As they suffer disproportionately, trade-deficit nations become even more embedded in the surplus-deficit dynamic after recovering.

The Bretton Woods system brought together capitalist nations under the dollar – which currencies were now pegged to – and provided stability within Western nations for decades after World War II.

“You need to expand it globally if stability is going to come out of this system,” Varoufakis added.

“The lynchpin of this was the American surplus – America was the only creditor post-war, and it was the intention of those in command of policy in Washington to recycle some of the American surpluses to Europe and Japan to stabilise the dollarised global system, and therefore allow it to be a source of stability.

“And of course it worked very well – but it was doomed to fail, because by the end of the 1960s, America was no longer in surplus.”

American hegemony continued long after the Bretton Woods era ended in the 1970s, but it was through financialisation, the Fed and China that Washington maintained its dominance, he said.

Mr Bolton, bizarrely dismissing the argument as “Marxist description”, said China maintained an “authoritarian threat” and should be confronted as such.

“It’s not that anybody is seeking confrontation, it’s the fact that others are seeking confrontation with us,” he said.

“The legitimate focus of decision-making in the United States is how to protect American interests and values in the world along with our allies.

“The world will be a dangerous place in the 21st century; but the way that you deal with that threat is not to ignore it and not to say we can find mutually beneficial ways of overcoming it.
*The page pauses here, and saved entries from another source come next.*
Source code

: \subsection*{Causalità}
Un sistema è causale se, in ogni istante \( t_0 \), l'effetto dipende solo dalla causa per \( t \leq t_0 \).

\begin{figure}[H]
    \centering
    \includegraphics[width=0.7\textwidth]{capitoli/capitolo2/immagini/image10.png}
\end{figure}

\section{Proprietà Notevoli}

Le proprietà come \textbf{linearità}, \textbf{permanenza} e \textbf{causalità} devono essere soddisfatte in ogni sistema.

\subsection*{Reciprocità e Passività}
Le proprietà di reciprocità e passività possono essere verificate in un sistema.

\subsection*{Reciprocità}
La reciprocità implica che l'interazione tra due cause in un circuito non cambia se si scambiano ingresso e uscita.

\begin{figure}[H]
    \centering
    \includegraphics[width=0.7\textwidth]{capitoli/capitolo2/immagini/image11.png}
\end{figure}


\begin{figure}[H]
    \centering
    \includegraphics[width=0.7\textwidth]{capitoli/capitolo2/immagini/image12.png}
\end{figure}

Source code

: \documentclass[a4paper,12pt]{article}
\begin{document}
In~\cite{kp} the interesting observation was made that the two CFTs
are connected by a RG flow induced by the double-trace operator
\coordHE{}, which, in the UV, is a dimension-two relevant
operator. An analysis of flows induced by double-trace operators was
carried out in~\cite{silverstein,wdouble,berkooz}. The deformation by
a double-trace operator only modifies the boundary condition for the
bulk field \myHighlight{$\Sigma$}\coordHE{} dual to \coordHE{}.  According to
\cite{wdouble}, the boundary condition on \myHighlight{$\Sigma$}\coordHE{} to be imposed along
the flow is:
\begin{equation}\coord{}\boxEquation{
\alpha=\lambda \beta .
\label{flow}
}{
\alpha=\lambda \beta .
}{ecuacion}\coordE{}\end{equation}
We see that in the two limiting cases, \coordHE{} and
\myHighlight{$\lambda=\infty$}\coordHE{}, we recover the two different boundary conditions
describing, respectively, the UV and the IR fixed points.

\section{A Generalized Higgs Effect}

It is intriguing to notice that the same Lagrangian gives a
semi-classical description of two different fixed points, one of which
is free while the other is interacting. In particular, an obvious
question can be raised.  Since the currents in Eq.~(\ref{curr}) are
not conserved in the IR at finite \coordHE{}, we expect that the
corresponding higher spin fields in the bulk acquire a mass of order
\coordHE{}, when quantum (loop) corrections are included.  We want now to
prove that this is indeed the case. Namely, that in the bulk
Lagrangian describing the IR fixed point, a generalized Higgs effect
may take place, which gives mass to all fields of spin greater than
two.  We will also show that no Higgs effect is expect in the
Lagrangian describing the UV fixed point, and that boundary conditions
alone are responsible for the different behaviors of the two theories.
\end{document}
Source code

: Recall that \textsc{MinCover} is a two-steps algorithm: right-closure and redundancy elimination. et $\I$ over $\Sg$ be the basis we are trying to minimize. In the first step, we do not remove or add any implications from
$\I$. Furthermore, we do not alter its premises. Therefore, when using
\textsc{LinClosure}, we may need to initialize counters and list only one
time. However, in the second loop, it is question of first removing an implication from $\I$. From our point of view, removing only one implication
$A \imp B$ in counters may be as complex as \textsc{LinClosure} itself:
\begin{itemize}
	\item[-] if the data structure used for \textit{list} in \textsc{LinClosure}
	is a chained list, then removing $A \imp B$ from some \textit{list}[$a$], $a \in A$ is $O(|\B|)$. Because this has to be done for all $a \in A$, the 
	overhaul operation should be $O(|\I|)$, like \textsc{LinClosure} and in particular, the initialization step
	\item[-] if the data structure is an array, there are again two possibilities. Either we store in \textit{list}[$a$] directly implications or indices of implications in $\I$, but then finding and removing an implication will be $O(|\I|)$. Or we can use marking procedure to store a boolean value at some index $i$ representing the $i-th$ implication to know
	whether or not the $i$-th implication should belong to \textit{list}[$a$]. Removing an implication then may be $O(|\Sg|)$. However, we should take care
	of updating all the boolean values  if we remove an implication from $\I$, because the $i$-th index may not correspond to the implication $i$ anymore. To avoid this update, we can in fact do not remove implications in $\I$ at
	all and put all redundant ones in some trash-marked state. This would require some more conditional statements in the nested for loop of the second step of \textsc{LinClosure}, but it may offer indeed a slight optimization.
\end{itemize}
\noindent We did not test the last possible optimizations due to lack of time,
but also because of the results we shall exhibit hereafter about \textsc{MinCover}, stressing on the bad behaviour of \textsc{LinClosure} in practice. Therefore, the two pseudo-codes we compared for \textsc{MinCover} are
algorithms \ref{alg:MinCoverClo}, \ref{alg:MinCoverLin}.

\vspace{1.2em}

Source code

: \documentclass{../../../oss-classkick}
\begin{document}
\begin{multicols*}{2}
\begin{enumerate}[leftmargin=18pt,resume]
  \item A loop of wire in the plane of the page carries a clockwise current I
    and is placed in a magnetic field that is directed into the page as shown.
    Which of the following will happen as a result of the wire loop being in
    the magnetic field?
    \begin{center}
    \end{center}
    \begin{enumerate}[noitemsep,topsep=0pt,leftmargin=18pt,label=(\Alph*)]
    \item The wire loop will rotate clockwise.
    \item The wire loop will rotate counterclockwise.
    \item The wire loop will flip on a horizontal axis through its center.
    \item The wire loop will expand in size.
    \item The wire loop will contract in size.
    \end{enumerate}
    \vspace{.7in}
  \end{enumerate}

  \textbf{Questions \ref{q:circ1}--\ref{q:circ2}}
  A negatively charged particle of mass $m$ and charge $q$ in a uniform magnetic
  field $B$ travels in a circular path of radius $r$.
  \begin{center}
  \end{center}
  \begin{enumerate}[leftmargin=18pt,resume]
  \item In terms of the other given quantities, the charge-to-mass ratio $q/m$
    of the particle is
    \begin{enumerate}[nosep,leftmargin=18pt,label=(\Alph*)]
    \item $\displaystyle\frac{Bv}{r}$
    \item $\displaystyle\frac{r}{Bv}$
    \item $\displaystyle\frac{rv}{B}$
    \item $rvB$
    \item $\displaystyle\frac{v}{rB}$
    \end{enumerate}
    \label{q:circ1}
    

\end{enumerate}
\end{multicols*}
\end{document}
The way to deal with it is to have adequate structures of deterrents to deal with the threat till it ceases to exist.”

Varoufakis responded: “Global security, just like climate change, are collective, humanity-wide problems that require collective decisions and action.

“The US after 1944 has played a very significant and positive role in helping bring together the nations of the world in a degree of harmony with some efficiency. Europeans must elicit from the US a new readiness to come to terms with a new internationalism that deals with these global threats as a common enemy. If we fail, we will be on a perilous road to a barren future.”